Inappropriabili andrebbe dunque ascritto al genere della saggistica accademica, e infatti c’è in calce a ogni pagina l’apparato di note che si richiede al succitato genere. Ma si può leggere anche come un bellissimo romanzo che attraversa le vite, tutte a loro volta eccezionali, di una schiera di artisti operanti in campi diversi che l’autrice collega nel segno della performatività. Ma uniti appunto da relazioni che sembrano svilupparsi l’una dall’altra, come anelli di una collana, ma sono piuttosto un magma nutrito dal calore di quel ventennio.
Succede così che il «teatro dell’ignoranza» praticato da Leo de Berardinis e Perla Peragallo incontri la macchina da presa sperimentale di Alberto Grifi che li aveva seguiti nella fuga a Marigliano, alla fine dei Sessanta. La memorabile parata dei due artisti nel paese dell’entroterra campano era diventata un film girato da Grifi, Compromesso storico a Marigliano, che poi è scomparso. Come a confermare l’inevitabile destino delle arti performative. Proprio Grifi è un po’ il pivot della situazione, negli anni a cavallo fra i due decenni. Intorno al quale ruotano anche la poesia sonora di Patrizia Vicinelli e la passione mirmecologica di Aldo Braibanti, la cui vicenda artistica è oscurata dalla condanna a nove anni di carcere, nel 1968, perché giudicato colpevole di plagio del suo compagno e convivente – non essendo punibile l’omosessualità il tribunale aveva dovuto far ricorso a un articolo del codice Rocco che mai aveva trovato applicazione in precedenza.
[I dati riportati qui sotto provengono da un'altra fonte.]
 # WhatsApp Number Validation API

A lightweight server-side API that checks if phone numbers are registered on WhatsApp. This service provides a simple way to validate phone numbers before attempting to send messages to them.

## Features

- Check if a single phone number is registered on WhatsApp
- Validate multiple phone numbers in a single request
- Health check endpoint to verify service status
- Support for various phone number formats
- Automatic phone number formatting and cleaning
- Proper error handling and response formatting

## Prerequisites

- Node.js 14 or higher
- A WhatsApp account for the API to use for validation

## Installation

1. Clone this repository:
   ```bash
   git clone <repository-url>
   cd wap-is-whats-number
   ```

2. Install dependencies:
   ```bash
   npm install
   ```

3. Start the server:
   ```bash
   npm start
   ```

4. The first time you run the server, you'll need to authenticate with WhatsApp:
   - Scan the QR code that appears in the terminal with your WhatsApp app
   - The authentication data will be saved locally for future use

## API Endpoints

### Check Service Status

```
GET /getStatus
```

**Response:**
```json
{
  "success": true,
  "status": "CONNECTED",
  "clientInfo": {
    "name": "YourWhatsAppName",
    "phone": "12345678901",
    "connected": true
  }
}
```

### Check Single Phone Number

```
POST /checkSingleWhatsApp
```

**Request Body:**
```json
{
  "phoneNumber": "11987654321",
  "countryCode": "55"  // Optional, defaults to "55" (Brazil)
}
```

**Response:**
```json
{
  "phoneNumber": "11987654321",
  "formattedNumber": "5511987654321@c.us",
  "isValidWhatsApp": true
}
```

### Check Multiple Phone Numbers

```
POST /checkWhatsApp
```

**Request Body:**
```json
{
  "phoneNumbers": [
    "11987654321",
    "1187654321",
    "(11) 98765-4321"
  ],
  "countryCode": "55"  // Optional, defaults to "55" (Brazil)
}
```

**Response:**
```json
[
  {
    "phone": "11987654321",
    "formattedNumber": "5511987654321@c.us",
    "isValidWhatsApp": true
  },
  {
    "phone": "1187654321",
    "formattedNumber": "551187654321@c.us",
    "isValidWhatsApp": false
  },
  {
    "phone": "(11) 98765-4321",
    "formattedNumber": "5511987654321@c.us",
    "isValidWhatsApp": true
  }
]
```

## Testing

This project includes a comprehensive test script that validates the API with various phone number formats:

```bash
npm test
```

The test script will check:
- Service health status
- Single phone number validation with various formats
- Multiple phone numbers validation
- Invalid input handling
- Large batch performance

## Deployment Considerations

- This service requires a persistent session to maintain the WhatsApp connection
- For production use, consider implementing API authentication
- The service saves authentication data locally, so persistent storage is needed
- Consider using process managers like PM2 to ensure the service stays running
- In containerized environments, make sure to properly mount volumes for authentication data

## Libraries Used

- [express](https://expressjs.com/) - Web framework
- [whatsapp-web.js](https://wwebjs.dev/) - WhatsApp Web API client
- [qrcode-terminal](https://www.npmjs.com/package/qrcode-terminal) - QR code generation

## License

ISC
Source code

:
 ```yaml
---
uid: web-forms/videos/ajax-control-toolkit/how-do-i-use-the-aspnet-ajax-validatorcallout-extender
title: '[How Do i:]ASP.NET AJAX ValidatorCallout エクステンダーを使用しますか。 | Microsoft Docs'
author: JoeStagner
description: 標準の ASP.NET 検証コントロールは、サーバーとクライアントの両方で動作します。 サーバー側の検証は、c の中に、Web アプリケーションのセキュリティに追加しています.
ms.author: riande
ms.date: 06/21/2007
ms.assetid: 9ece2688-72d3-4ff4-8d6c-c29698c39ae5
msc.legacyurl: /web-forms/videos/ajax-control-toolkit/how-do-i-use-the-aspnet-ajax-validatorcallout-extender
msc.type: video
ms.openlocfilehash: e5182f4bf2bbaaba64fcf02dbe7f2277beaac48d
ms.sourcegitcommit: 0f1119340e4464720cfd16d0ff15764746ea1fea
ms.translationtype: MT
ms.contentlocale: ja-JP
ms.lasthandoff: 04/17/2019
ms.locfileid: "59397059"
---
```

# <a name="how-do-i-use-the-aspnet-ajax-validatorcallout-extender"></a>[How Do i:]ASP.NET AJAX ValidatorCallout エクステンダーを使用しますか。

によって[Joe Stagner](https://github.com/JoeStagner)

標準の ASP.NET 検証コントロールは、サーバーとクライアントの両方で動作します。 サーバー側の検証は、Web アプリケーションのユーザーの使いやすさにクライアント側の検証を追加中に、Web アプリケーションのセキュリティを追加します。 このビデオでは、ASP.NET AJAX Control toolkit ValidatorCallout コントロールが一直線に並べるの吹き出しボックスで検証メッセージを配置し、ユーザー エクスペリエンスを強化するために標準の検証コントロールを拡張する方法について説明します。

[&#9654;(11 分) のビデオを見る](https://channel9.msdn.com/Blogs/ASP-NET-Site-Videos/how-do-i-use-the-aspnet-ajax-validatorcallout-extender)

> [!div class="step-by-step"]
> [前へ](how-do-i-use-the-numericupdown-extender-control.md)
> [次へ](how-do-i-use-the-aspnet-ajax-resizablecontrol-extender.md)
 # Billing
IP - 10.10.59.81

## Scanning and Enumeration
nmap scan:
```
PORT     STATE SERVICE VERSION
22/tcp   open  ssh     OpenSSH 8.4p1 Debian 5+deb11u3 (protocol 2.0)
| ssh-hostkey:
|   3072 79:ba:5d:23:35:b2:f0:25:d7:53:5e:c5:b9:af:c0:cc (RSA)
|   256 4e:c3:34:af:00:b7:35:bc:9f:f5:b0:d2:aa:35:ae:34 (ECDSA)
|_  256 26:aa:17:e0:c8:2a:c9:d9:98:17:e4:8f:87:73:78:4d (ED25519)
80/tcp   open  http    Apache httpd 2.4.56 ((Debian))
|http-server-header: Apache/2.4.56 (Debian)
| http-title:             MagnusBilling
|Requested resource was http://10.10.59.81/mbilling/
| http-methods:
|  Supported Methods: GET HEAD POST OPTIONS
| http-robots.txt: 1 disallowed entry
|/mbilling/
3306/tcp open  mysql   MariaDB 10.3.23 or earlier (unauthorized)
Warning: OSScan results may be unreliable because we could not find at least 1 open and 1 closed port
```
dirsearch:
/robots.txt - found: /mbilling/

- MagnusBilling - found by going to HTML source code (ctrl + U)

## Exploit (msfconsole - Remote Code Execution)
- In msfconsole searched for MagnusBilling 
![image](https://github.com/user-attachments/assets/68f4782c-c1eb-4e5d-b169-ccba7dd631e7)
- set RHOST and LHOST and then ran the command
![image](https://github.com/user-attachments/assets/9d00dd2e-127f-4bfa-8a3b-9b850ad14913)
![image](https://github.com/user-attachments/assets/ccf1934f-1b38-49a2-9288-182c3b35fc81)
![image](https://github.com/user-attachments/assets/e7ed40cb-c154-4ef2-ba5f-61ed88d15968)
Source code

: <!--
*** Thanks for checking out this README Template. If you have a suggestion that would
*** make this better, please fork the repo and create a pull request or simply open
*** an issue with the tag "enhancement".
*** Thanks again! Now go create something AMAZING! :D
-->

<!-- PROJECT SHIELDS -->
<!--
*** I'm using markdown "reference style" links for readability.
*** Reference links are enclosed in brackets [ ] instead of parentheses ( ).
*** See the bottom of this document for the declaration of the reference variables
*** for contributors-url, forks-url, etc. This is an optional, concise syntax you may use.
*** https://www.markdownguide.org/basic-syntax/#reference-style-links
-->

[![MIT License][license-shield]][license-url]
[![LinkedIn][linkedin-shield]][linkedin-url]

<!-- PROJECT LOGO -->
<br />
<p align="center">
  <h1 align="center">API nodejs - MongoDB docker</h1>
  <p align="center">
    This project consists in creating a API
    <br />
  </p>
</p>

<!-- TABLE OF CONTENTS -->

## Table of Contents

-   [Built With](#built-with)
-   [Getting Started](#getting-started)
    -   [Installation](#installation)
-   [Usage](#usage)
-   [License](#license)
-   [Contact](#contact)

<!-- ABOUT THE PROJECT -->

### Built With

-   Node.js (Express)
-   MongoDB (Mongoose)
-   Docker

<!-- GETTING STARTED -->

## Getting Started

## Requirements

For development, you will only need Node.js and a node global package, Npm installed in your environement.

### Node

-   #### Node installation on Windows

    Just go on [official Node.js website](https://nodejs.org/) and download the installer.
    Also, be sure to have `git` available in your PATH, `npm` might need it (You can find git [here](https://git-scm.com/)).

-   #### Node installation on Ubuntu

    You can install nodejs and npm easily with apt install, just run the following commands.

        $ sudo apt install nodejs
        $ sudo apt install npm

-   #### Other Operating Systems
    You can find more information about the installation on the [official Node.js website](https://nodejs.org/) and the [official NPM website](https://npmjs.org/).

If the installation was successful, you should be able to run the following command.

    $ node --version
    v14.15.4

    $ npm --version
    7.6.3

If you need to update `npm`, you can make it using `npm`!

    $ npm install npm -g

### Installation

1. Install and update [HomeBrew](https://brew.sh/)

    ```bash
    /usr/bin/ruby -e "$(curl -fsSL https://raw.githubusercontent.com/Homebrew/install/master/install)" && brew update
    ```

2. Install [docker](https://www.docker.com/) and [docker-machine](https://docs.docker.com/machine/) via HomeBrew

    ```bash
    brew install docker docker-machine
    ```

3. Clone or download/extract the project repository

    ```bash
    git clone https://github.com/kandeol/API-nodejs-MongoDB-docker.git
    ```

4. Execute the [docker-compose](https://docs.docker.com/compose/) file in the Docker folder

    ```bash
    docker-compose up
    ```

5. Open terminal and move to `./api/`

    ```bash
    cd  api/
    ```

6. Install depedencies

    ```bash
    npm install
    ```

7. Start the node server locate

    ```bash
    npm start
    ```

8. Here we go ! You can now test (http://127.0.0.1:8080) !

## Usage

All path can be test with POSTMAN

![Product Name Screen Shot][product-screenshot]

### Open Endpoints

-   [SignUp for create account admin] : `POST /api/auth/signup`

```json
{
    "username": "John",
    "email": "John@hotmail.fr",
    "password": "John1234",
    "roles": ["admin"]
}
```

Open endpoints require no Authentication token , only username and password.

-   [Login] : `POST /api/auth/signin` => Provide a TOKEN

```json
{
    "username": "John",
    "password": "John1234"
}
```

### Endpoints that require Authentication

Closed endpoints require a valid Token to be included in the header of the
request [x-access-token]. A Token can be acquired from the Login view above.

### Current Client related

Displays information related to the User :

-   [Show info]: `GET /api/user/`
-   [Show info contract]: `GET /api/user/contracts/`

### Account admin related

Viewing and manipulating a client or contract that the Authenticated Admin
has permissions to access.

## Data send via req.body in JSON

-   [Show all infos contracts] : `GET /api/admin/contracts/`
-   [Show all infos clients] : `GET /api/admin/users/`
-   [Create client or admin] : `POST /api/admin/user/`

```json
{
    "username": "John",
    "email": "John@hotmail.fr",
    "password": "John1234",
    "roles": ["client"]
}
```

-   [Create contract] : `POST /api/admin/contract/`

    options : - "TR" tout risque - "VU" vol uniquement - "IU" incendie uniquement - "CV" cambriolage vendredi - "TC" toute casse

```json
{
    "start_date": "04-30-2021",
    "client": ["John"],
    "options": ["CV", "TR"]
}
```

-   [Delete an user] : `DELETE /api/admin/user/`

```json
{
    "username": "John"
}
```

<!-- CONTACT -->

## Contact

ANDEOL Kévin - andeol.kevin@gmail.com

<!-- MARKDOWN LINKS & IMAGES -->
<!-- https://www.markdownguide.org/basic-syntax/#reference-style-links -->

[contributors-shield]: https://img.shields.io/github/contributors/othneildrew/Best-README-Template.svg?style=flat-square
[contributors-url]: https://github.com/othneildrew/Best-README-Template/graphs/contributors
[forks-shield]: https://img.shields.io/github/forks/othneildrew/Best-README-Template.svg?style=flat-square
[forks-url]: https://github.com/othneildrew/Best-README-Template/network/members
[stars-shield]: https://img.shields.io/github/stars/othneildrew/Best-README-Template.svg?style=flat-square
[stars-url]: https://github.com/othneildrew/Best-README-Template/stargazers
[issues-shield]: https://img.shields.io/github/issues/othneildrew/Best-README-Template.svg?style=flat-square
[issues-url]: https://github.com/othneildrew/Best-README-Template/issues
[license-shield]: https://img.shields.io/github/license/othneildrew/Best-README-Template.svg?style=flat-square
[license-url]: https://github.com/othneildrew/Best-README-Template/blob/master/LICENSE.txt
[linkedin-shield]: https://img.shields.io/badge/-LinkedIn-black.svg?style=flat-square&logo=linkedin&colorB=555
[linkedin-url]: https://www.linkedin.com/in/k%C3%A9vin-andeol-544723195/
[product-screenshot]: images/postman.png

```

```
Anni di lotte, si diceva. Visibili e meno visibili. Due realtà incommensurabili, collocate su piani distanti, vi si contrapponevano. In basso una società che stava velocemente cambiando, anche attraverso le arti (il cinema, la musica, il teatro…); in alto un Potere più o meno nascosto, che a un certo momento, quando la spinta al cambiamento era diventata difficile da contenere, era passato alle stragi nelle banche, le piazze, i treni, le stazioni ferroviarie, per ricordare la sovranità limitata a cui era soggetto il paese nostro. Ma questo è un altro libro. L’epilogo di quello di Sacchi ci dice che la rivoluzione è finita e forse abbiamo vinto.